::: DATA SECTION

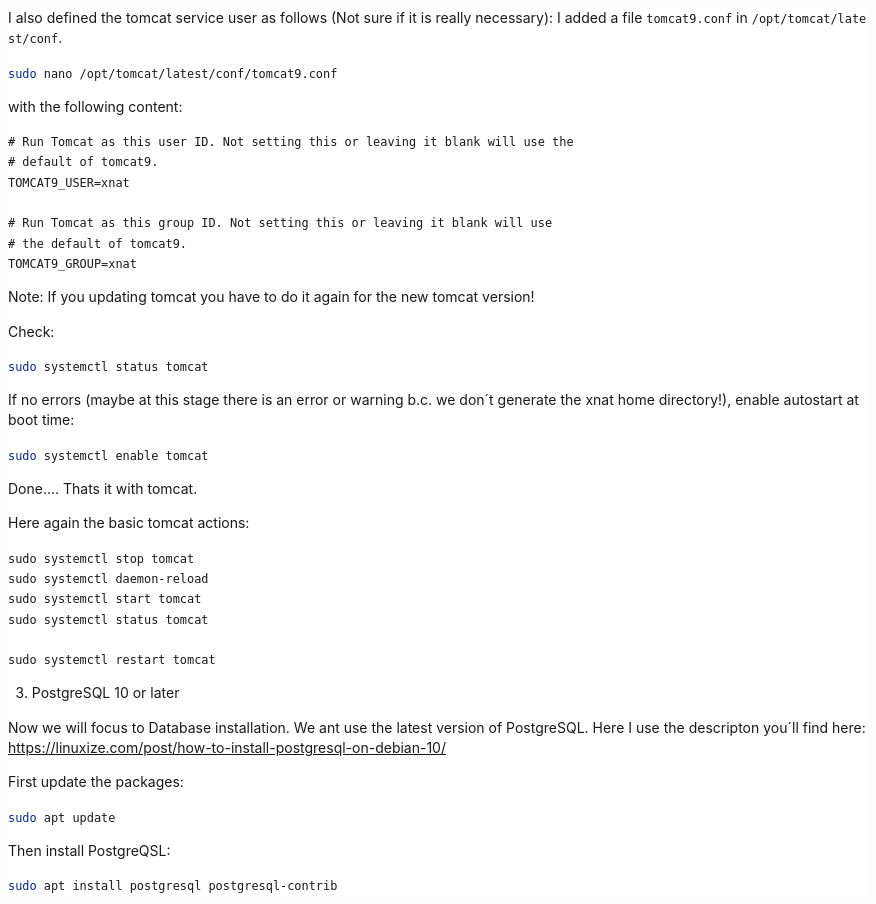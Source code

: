I also defined the tomcat service user as follows (Not sure if it is really necessary):
I added a file ```tomcat9.conf``` in ```/opt/tomcat/latest/conf```.

```bash
sudo nano /opt/tomcat/latest/conf/tomcat9.conf
```

with the following content:

```service
# Run Tomcat as this user ID. Not setting this or leaving it blank will use the
# default of tomcat9.
TOMCAT9_USER=xnat

# Run Tomcat as this group ID. Not setting this or leaving it blank will use
# the default of tomcat9.
TOMCAT9_GROUP=xnat
```
Note: If you updating tomcat you have to do it again for the new tomcat version!

Check:

```bash
sudo systemctl status tomcat
```

If no errors (maybe at this stage there is an error or warning b.c. we don´t generate the xnat home directory!), enable autostart at boot time:

```bash
sudo systemctl enable tomcat
```
Done.... Thats it with tomcat. 

Here again the basic tomcat actions:

```basch
sudo systemctl stop tomcat
sudo systemctl daemon-reload
sudo systemctl start tomcat
sudo systemctl status tomcat

sudo systemctl restart tomcat
```

  3) PostgreSQL 10 or later
  
Now we will focus to Database installation. We ant use the latest version of PostgreSQL.
Here I use the descripton you´ll find here: https://linuxize.com/post/how-to-install-postgresql-on-debian-10/

First update the packages:

```bash
sudo apt update
```

Then install PostgreQSL:

```bash
sudo apt install postgresql postgresql-contrib
```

::::::

### WORK TO BE COMPLETED:
Skip the pictures, then write out every entry exactly.

### SOLUTION FOR THIS TASK:
Source code

:I also defined the tomcat service user as follows (Not sure if it is really necessary):
I added a file ```tomcat9.conf``` in ```/opt/tomcat/latest/conf```.

```bash
sudo nano /opt/tomcat/latest/conf/tomcat9.conf
```

with the following content:

```service
# Run Tomcat as this user ID. Not setting this or leaving it blank will use the
# default of tomcat9.
TOMCAT9_USER=xnat

# Run Tomcat as this group ID. Not setting this or leaving it blank will use
# the default of tomcat9.
TOMCAT9_GROUP=xnat
```
Note: If you updating tomcat you have to do it again for the new tomcat version!

Check:

```bash
sudo systemctl status tomcat
```

If no errors (maybe at this stage there is an error or warning b.c. we don´t generate the xnat home directory!), enable autostart at boot time:

```bash
sudo systemctl enable tomcat
```
Done.... Thats it with tomcat. 

Here again the basic tomcat actions:

```basch
sudo systemctl stop tomcat
sudo systemctl daemon-reload
sudo systemctl start tomcat
sudo systemctl status tomcat

sudo systemctl restart tomcat
```

  3) PostgreSQL 10 or later
  
Now we will focus to Database installation. We ant use the latest version of PostgreSQL.
Here I use the descripton you´ll find here: https://linuxize.com/post/how-to-install-postgresql-on-debian-10/

First update the packages:

```bash
sudo apt update
```

Then install PostgreQSL:

```bash
sudo apt install postgresql postgresql-contrib
```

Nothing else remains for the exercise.